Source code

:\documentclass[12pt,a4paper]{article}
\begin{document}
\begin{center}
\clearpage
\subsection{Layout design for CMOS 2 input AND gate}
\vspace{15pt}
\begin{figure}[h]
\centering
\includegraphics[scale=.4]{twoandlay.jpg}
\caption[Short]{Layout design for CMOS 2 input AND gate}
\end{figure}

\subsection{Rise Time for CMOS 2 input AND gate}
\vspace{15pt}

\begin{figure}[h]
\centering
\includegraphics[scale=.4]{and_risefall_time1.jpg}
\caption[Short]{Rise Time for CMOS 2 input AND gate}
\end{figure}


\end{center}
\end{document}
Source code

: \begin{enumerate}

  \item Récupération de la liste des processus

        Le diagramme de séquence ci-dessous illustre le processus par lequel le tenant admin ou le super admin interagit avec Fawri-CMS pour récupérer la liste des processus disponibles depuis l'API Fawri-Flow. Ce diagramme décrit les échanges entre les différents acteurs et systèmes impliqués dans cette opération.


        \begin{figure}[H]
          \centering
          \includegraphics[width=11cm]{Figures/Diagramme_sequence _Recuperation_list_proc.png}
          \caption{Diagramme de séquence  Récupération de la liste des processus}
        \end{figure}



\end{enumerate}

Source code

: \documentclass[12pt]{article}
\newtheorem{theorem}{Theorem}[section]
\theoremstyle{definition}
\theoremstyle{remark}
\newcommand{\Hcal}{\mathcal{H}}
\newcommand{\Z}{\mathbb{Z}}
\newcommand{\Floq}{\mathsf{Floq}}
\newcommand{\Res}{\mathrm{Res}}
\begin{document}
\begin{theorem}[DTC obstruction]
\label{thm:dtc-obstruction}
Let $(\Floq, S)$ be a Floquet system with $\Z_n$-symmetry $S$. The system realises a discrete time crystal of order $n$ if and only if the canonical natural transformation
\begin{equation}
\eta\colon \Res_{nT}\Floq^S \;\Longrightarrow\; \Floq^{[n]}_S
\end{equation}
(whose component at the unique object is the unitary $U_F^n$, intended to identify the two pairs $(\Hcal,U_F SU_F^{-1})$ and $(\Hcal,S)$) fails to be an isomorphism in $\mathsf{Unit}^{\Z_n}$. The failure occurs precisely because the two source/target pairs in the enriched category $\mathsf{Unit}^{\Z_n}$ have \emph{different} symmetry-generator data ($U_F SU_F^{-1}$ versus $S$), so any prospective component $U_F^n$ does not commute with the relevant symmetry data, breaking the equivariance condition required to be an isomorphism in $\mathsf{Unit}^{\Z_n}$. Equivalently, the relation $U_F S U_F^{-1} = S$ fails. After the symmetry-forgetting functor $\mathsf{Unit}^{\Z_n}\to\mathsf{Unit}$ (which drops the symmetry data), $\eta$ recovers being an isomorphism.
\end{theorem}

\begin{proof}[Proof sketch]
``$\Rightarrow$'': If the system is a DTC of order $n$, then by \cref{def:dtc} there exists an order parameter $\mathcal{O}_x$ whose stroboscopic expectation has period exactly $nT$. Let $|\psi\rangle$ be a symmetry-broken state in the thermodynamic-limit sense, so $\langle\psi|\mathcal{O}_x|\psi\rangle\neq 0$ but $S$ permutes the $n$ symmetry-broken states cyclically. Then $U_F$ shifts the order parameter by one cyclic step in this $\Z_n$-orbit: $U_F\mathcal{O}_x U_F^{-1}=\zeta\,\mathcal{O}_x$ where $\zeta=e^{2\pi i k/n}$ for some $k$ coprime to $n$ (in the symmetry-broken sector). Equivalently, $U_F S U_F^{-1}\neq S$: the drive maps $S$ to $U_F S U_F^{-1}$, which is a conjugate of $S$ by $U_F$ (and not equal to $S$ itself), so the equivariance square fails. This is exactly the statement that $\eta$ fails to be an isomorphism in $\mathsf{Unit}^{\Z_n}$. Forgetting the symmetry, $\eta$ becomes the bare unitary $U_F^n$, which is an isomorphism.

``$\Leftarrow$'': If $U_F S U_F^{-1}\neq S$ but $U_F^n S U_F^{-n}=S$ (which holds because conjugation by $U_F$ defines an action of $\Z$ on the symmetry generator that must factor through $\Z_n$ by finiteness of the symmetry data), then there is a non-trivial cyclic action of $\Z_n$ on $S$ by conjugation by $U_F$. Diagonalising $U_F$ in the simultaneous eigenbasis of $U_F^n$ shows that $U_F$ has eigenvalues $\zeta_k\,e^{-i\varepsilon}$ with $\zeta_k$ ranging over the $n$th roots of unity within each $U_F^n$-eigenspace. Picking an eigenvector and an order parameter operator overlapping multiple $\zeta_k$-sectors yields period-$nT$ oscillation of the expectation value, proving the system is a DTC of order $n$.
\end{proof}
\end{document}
- - - - - - -
→ **WHAT IS NEEDED**
Reproduce all of the data. Leave every line unchanged.

→ **YOUR RESPONSE**
Source code

:\documentclass[12pt,a4paper]{article}
\begin{document}
\begin{center}
\clearpage
\subsection{Layout design for CMOS 2 input AND gate}
\vspace{15pt}
\begin{figure}[h]
\centering
\includegraphics[scale=.4]{twoandlay.jpg}
\caption[Short]{Layout design for CMOS 2 input AND gate}
\end{figure}

\subsection{Rise Time for CMOS 2 input AND gate}
\vspace{15pt}

\begin{figure}[h]
\centering
\includegraphics[scale=.4]{and_risefall_time1.jpg}
\caption[Short]{Rise Time for CMOS 2 input AND gate}
\end{figure}


\end{center}
\end{document}
Source code

: \begin{enumerate}

  \item Récupération de la liste des processus

        Le diagramme de séquence ci-dessous illustre le processus par lequel le tenant admin ou le super admin interagit avec Fawri-CMS pour récupérer la liste des processus disponibles depuis l'API Fawri-Flow. Ce diagramme décrit les échanges entre les différents acteurs et systèmes impliqués dans cette opération.


        \begin{figure}[H]
          \centering
          \includegraphics[width=11cm]{Figures/Diagramme_sequence _Recuperation_list_proc.png}
          \caption{Diagramme de séquence  Récupération de la liste des processus}
        \end{figure}



\end{enumerate}

Source code

: \documentclass[12pt]{article}
\newtheorem{theorem}{Theorem}[section]
\theoremstyle{definition}
\theoremstyle{remark}
\newcommand{\Hcal}{\mathcal{H}}
\newcommand{\Z}{\mathbb{Z}}
\newcommand{\Floq}{\mathsf{Floq}}
\newcommand{\Res}{\mathrm{Res}}
\begin{document}
\begin{theorem}[DTC obstruction]
\label{thm:dtc-obstruction}
Let $(\Floq, S)$ be a Floquet system with $\Z_n$-symmetry $S$. The system realises a discrete time crystal of order $n$ if and only if the canonical natural transformation
\begin{equation}
\eta\colon \Res_{nT}\Floq^S \;\Longrightarrow\; \Floq^{[n]}_S
\end{equation}
(whose component at the unique object is the unitary $U_F^n$, intended to identify the two pairs $(\Hcal,U_F SU_F^{-1})$ and $(\Hcal,S)$) fails to be an isomorphism in $\mathsf{Unit}^{\Z_n}$. The failure occurs precisely because the two source/target pairs in the enriched category $\mathsf{Unit}^{\Z_n}$ have \emph{different} symmetry-generator data ($U_F SU_F^{-1}$ versus $S$), so any prospective component $U_F^n$ does not commute with the relevant symmetry data, breaking the equivariance condition required to be an isomorphism in $\mathsf{Unit}^{\Z_n}$. Equivalently, the relation $U_F S U_F^{-1} = S$ fails. After the symmetry-forgetting functor $\mathsf{Unit}^{\Z_n}\to\mathsf{Unit}$ (which drops the symmetry data), $\eta$ recovers being an isomorphism.
\end{theorem}

\begin{proof}[Proof sketch]
``$\Rightarrow$'': If the system is a DTC of order $n$, then by \cref{def:dtc} there exists an order parameter $\mathcal{O}_x$ whose stroboscopic expectation has period exactly $nT$. Let $|\psi\rangle$ be a symmetry-broken state in the thermodynamic-limit sense, so $\langle\psi|\mathcal{O}_x|\psi\rangle\neq 0$ but $S$ permutes the $n$ symmetry-broken states cyclically. Then $U_F$ shifts the order parameter by one cyclic step in this $\Z_n$-orbit: $U_F\mathcal{O}_x U_F^{-1}=\zeta\,\mathcal{O}_x$ where $\zeta=e^{2\pi i k/n}$ for some $k$ coprime to $n$ (in the symmetry-broken sector). Equivalently, $U_F S U_F^{-1}\neq S$: the drive maps $S$ to $U_F S U_F^{-1}$, which is a conjugate of $S$ by $U_F$ (and not equal to $S$ itself), so the equivariance square fails. This is exactly the statement that $\eta$ fails to be an isomorphism in $\mathsf{Unit}^{\Z_n}$. Forgetting the symmetry, $\eta$ becomes the bare unitary $U_F^n$, which is an isomorphism.

``$\Leftarrow$'': If $U_F S U_F^{-1}\neq S$ but $U_F^n S U_F^{-n}=S$ (which holds because conjugation by $U_F$ defines an action of $\Z$ on the symmetry generator that must factor through $\Z_n$ by finiteness of the symmetry data), then there is a non-trivial cyclic action of $\Z_n$ on $S$ by conjugation by $U_F$. Diagonalising $U_F$ in the simultaneous eigenbasis of $U_F^n$ shows that $U_F$ has eigenvalues $\zeta_k\,e^{-i\varepsilon}$ with $\zeta_k$ ranging over the $n$th roots of unity within each $U_F^n$-eigenspace. Picking an eigenvector and an order parameter operator overlapping multiple $\zeta_k$-sectors yields period-$nT$ oscillation of the expectation value, proving the system is a DTC of order $n$.
\end{proof}
\end{document}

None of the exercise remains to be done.